«En aquel tiempo, llegó Jesús a la otra orilla, a la región de los gerasenos. Desde el cementerio, dos endemoniados salieron a su encuentro; eran tan furiosos que nadie se atrevía a transitar por aquel camino. Y le dijeron a gritos: “¿Qué quieres de nosotros, Hijo de Dios? ¿Has venido a atormentarnos antes de tiempo?”. Una gran piara de cerdos a distancia estaba hozando. Los demonios le rogaron: “Si nos echas, mándanos a la piara”. Jesús les dijo: “Id”. Salieron y se metieron en los cerdos. Y la piara entera se abalanzó acantilado abajo y se ahogó en el agua. Los porquerizos huyeron al pueblo y lo contaron todo, incluyendo lo de los endemoniados. Entonces el pueblo entero salió a donde estaba Jesús y, al verlo, le rogaron que se marchara de su país». (Mt 8, 28-34)
Como señala este pasaje del evangelio, Jesús llega a la otra orilla, sale de su entorno, y los endemoniados van a su encuentro.

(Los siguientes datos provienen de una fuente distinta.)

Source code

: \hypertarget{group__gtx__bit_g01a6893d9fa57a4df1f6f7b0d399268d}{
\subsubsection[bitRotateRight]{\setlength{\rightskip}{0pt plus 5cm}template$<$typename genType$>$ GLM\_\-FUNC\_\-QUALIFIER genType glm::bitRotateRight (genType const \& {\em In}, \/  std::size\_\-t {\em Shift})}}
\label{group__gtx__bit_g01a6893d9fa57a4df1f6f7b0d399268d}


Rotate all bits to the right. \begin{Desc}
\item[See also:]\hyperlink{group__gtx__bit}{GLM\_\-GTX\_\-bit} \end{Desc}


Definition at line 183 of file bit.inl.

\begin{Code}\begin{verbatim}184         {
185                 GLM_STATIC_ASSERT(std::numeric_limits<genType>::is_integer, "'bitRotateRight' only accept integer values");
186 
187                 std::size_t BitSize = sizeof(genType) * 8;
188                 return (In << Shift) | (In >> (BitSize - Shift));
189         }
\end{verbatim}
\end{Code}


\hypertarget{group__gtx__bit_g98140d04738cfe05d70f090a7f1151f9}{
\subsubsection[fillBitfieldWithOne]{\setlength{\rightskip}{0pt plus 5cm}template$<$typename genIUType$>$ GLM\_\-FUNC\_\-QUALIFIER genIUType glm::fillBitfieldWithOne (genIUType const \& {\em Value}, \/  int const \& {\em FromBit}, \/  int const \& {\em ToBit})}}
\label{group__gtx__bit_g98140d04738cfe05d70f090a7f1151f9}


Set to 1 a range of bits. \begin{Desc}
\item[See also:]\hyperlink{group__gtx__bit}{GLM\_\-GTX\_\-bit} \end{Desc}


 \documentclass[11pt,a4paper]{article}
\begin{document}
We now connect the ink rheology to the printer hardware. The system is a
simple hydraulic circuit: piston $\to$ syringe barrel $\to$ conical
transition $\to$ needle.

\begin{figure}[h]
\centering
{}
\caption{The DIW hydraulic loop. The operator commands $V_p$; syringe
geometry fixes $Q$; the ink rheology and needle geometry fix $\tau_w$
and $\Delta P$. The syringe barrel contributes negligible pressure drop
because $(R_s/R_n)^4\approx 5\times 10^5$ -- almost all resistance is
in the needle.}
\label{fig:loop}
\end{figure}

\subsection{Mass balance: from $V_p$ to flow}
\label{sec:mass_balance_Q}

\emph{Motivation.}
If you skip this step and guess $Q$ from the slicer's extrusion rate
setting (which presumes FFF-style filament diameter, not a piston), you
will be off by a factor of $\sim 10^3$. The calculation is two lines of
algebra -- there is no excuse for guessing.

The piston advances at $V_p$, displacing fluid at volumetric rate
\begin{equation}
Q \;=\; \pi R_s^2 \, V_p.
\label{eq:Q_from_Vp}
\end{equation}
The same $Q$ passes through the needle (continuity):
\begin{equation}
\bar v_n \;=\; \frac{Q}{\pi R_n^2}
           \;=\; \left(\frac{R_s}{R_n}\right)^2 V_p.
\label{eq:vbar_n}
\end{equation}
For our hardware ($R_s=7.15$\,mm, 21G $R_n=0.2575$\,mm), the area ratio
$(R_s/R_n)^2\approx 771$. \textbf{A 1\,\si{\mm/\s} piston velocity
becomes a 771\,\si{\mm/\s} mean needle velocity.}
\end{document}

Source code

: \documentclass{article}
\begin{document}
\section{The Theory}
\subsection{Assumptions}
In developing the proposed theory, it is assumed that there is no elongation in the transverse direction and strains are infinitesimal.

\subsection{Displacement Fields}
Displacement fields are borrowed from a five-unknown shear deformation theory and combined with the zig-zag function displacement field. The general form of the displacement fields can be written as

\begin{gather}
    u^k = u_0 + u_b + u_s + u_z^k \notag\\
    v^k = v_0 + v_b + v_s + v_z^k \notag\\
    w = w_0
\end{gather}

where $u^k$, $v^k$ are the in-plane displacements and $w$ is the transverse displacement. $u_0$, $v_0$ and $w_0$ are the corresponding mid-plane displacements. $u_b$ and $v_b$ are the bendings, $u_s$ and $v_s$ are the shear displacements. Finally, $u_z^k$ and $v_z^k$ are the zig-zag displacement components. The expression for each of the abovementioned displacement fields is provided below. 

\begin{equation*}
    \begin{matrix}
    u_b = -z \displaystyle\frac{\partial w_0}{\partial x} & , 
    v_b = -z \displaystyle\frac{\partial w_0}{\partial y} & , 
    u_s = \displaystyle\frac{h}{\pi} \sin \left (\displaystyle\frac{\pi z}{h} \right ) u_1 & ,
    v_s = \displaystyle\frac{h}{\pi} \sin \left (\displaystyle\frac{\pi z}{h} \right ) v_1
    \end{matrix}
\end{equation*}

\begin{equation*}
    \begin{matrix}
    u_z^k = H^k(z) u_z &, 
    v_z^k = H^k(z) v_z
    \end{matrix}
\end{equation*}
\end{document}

Fácilmente nosotros podemos vernos reflejados en ellos. ¿Cuáles son mis “demonios”, los que me hacen ir por la vida a rastras, con pena, con ira, sin aliento, tan furioso que nadie se atreve a toserme? Quizá seamos los porquerizos, que siendo testigos del prodigio huyen escandalizados, puede que lamentándose por haber perdido los bienes materiales. O las mismas gentes del pueblo, que siguen en su mezquindad sin querer enterarse de nada.
Sorprende que los demonios conozcan y reconozcan al Hijo de Dios, y no duden del poder de quien tienen delante; mientras las gentes permanecen con el corazón endurecido. Saben que Jesús ha hecho algo grande pero prefieren seguir como están y le ruegan que se marche. ¡Así somos! “Vino (la Palabra) a los suyos, y los suyos no la recibieron” (Jn 1,11). Y es que Cristo, aun capaz de dominar las fuerzas del mal es todo un caballero que respeta nuestra libertad. Ese es el amor verdadero, el amor generoso a raudales, el que propone y no impone, el que da la vida, tantas veces a cambio de nada…
Los porqueros no entendieron. Ojala el ejemplo de Cristo nos abra un poco los ojos y el corazón, y empecemos a comprender y a vivir como cristianos, sabiendo quién es Cristo y de dónde nos ha rescatado. ¡Ayúdame, Señor, a responderte con generosidad, más allá de los vaivenes de mis sensaciones, de mis pendulares sentimientos… Solo con tu luz y tu fuerza podré expulsar toda clase de mal y pecado de mi vida!
El demonio es el destructor de lo divino en el mundo, y su poder es profuso, no solo por su fuerza sino por su astucia. Los múltiples disfraces y caras que adopta hacen que su reconocimiento a veces sea complicado. Y esa es su principal victoria. Conoce nuestros puntos flacos y cuando menos lo esperamos, ¡zas!, ahí está con sus proposiciones sibilinas: el orgullo, la comodidad, la duda, la vanidad, el egoísmo, la soberbia, la ira… Hay que defender con uñas y dientes las gracias que Dios nos concede porque el demonio es hábil y presto para arrebatárnoslas. Su terreno, de apariencia idílica, siempre es cenagoso y su viscosidad nos hace sumirnos en arenas movedizas. Pero contamos con el escudo imbatible de la oración y demás armas de la luz. El pueblo se resiste a ver el poder sobre el mal que tiene Jesucristo, porque reconocerlo implica cambiar de vida, transformarse. No siempre se está dispuesto a cambiar. Que Dios nos ayude a desearlo, pues eso ya es un paso.